Your task: Transcribe only part of the material below: the lines from the one containing "1. Parse the" through the one containing "1. Construct the URL", inclusive, exactly as written.

----

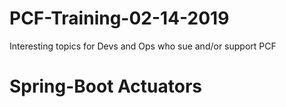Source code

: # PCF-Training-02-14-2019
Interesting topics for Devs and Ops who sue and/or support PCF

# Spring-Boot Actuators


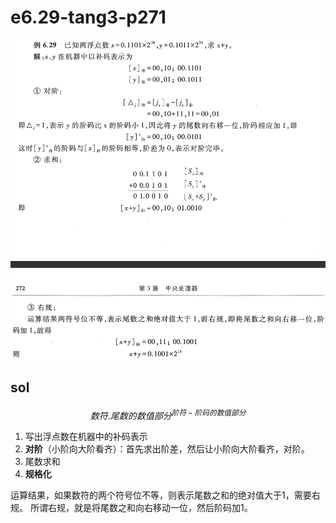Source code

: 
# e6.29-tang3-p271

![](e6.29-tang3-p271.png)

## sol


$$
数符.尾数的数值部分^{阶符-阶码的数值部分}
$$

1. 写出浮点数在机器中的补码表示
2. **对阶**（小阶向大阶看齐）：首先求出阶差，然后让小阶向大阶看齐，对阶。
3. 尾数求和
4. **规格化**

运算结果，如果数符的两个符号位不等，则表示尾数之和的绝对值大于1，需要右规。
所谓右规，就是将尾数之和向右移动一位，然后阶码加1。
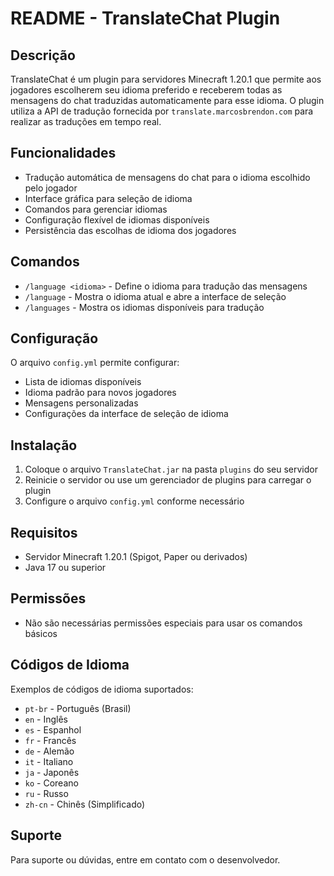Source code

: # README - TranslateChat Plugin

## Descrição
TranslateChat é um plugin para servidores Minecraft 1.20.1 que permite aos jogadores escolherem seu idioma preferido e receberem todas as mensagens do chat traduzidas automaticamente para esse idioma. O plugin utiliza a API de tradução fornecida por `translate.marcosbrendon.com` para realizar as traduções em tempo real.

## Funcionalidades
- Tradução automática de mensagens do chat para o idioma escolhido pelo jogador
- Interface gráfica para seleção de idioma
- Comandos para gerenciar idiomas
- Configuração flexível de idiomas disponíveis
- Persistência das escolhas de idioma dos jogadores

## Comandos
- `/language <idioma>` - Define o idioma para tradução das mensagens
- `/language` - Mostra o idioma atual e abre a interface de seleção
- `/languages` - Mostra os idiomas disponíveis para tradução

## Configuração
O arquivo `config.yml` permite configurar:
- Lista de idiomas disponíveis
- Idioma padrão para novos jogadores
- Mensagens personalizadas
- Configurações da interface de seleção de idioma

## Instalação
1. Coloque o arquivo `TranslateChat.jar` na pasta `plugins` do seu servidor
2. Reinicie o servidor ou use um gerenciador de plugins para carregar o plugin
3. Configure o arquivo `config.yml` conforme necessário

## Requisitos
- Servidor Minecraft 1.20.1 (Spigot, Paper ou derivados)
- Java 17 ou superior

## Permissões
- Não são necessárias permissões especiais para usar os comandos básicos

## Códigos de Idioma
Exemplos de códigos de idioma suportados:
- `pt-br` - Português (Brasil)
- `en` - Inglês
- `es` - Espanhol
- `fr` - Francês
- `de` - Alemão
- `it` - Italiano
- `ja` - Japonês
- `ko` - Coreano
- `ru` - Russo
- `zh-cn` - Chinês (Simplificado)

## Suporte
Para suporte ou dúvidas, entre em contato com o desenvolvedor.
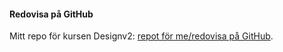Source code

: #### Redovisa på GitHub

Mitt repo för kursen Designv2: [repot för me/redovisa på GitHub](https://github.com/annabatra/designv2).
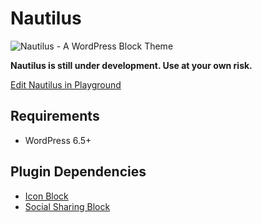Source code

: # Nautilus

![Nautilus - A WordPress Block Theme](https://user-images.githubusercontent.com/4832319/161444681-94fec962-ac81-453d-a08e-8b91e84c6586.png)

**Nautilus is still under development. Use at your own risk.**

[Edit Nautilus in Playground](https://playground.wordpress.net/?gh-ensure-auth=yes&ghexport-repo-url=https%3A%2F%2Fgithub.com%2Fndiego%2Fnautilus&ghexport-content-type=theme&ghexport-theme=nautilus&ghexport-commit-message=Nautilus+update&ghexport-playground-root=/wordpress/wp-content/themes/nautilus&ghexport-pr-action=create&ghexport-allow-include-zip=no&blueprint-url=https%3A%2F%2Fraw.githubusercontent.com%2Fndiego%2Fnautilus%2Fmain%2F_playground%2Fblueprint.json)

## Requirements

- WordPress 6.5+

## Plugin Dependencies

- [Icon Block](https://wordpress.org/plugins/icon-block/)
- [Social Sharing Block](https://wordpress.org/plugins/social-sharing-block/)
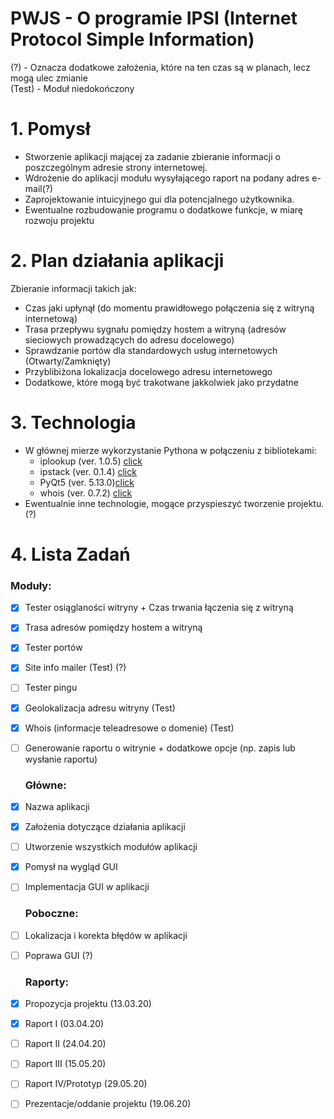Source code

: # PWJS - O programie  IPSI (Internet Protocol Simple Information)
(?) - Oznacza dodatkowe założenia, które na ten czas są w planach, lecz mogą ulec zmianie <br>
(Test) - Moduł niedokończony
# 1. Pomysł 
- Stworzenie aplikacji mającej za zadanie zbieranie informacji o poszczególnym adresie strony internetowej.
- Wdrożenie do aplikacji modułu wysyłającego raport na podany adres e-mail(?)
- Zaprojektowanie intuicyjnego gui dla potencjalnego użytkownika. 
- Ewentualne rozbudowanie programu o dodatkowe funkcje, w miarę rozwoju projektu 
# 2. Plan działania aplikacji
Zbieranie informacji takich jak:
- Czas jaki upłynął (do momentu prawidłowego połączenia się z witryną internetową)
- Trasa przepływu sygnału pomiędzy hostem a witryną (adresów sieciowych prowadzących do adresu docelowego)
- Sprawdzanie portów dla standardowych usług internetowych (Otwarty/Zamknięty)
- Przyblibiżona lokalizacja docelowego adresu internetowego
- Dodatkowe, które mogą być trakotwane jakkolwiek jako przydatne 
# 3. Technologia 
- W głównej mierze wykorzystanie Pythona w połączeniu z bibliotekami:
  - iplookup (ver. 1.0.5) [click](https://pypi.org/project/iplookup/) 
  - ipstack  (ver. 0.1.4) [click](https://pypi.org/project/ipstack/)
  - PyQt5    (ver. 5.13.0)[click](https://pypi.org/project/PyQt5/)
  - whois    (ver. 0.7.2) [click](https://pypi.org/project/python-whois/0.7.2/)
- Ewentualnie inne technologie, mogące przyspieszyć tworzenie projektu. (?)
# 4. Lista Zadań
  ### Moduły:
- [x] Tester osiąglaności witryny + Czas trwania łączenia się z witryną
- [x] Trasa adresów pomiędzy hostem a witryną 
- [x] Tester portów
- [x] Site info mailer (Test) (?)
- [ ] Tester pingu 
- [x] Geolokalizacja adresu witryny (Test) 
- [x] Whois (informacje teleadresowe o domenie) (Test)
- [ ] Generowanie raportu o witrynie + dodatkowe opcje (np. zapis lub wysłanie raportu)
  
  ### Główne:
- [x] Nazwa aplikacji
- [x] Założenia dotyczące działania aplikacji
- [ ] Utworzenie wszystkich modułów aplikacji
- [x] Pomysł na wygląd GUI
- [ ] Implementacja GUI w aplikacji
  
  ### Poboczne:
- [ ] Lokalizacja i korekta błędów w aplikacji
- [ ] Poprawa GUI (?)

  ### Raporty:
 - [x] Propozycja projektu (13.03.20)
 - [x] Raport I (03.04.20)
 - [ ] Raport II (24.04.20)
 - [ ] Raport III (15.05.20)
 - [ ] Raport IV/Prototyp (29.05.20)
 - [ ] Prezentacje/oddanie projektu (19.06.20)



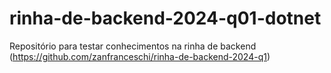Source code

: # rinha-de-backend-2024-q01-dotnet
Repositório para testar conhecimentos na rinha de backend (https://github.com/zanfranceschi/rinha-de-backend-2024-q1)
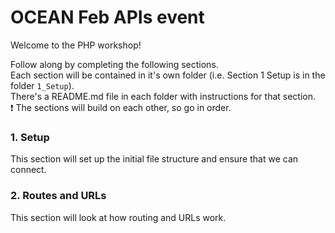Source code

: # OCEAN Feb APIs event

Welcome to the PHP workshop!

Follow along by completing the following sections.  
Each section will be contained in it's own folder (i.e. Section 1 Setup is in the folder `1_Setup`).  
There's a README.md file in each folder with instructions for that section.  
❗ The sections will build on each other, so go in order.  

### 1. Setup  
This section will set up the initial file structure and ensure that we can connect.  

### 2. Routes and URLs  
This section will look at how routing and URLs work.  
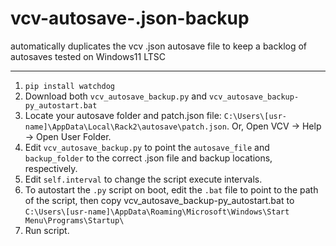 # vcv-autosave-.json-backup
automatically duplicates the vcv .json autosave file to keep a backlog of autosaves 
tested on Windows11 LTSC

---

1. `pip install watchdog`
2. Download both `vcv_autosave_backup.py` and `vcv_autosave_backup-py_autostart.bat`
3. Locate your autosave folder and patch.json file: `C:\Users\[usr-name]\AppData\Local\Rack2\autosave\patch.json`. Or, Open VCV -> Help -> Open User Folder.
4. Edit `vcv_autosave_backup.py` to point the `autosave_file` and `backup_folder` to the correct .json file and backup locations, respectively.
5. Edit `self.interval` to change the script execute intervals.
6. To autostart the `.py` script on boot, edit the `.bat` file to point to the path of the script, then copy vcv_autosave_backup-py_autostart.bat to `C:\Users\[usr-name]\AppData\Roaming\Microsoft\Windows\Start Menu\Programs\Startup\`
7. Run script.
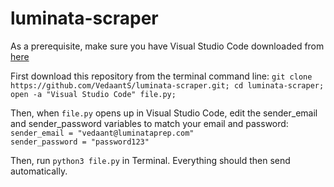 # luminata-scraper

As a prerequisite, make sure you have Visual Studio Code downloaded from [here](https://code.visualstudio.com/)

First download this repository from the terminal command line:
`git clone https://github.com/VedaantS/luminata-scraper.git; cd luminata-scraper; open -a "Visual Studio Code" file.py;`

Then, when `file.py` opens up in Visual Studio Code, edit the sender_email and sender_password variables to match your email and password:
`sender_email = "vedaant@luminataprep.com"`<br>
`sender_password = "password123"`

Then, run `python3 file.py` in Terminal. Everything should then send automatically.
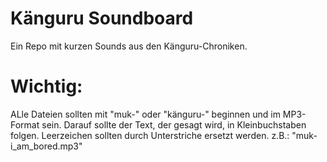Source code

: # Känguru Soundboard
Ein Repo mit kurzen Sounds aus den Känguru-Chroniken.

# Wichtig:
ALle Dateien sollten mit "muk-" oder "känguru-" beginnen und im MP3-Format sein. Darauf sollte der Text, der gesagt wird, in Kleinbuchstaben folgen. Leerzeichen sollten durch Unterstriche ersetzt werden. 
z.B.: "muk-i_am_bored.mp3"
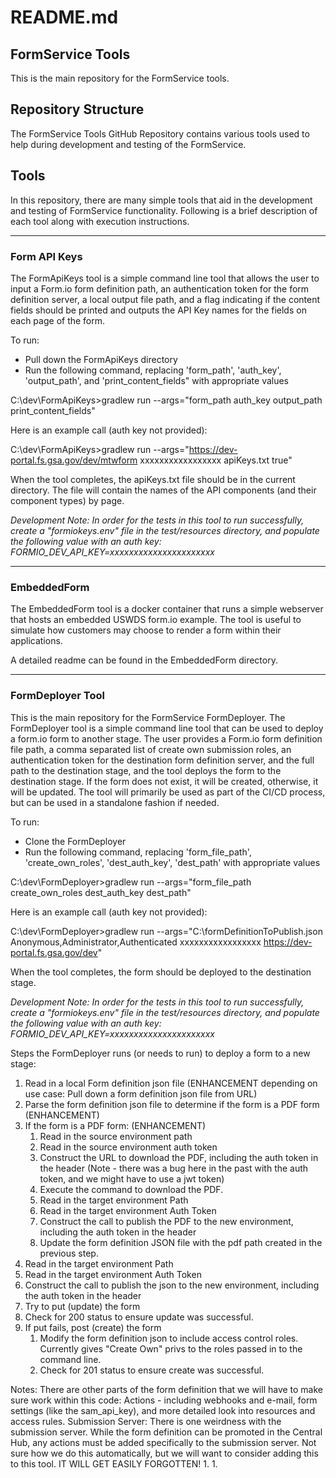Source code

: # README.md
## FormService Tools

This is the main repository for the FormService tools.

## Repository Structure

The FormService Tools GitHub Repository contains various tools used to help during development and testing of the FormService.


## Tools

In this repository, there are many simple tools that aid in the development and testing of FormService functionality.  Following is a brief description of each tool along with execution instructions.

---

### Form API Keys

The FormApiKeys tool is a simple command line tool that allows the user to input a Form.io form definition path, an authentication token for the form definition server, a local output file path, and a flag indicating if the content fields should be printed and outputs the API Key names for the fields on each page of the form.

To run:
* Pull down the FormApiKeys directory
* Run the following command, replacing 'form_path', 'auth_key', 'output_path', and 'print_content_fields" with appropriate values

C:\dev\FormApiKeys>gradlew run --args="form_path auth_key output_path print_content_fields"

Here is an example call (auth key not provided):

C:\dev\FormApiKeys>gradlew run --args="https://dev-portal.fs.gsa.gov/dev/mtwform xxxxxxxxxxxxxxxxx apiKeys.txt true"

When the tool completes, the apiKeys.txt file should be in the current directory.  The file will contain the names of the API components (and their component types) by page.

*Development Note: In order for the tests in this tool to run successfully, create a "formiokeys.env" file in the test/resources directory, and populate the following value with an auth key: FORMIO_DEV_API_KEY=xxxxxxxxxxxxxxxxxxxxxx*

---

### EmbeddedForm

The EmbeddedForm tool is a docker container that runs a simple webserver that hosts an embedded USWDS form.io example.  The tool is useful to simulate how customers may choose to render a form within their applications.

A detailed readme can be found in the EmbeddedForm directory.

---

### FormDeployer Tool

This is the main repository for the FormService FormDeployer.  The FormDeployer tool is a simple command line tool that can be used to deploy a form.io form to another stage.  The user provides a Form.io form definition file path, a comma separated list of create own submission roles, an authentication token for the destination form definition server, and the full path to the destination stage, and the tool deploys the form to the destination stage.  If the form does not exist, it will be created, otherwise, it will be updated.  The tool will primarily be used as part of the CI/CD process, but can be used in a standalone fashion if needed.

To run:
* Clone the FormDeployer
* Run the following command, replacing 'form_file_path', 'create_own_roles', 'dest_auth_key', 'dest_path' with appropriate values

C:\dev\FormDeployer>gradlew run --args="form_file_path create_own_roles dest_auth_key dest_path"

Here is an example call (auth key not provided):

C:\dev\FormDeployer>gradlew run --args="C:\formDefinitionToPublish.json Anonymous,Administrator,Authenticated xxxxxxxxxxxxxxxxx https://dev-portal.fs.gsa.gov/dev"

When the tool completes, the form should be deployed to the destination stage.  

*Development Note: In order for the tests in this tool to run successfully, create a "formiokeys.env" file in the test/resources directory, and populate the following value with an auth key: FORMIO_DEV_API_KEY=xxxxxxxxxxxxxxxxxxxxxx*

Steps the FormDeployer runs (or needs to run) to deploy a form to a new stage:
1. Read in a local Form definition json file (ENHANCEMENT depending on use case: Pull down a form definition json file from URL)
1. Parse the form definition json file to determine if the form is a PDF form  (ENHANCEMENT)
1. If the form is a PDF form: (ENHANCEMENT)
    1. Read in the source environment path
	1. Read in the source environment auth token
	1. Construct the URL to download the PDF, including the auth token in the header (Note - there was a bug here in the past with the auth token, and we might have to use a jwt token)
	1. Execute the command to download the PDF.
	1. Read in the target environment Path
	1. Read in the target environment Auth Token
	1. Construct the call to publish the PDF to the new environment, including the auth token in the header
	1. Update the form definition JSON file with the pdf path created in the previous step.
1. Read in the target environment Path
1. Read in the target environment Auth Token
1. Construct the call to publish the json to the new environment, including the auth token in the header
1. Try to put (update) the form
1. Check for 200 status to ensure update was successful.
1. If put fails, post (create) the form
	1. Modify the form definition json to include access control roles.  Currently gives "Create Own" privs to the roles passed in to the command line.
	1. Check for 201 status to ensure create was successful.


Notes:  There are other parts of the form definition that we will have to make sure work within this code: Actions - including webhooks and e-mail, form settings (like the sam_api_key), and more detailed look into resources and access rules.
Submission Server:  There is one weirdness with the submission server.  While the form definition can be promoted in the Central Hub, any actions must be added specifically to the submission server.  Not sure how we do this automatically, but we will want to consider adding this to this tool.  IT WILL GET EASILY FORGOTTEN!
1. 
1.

----

Result:
1. Parse the form definition json file to determine if the form is a PDF form  (ENHANCEMENT)
1. If the form is a PDF form: (ENHANCEMENT)
    1. Read in the source environment path
	1. Read in the source environment auth token
	1. Construct the URL to download the PDF, including the auth token in the header (Note - there was a bug here in the past with the auth token, and we might have to use a jwt token)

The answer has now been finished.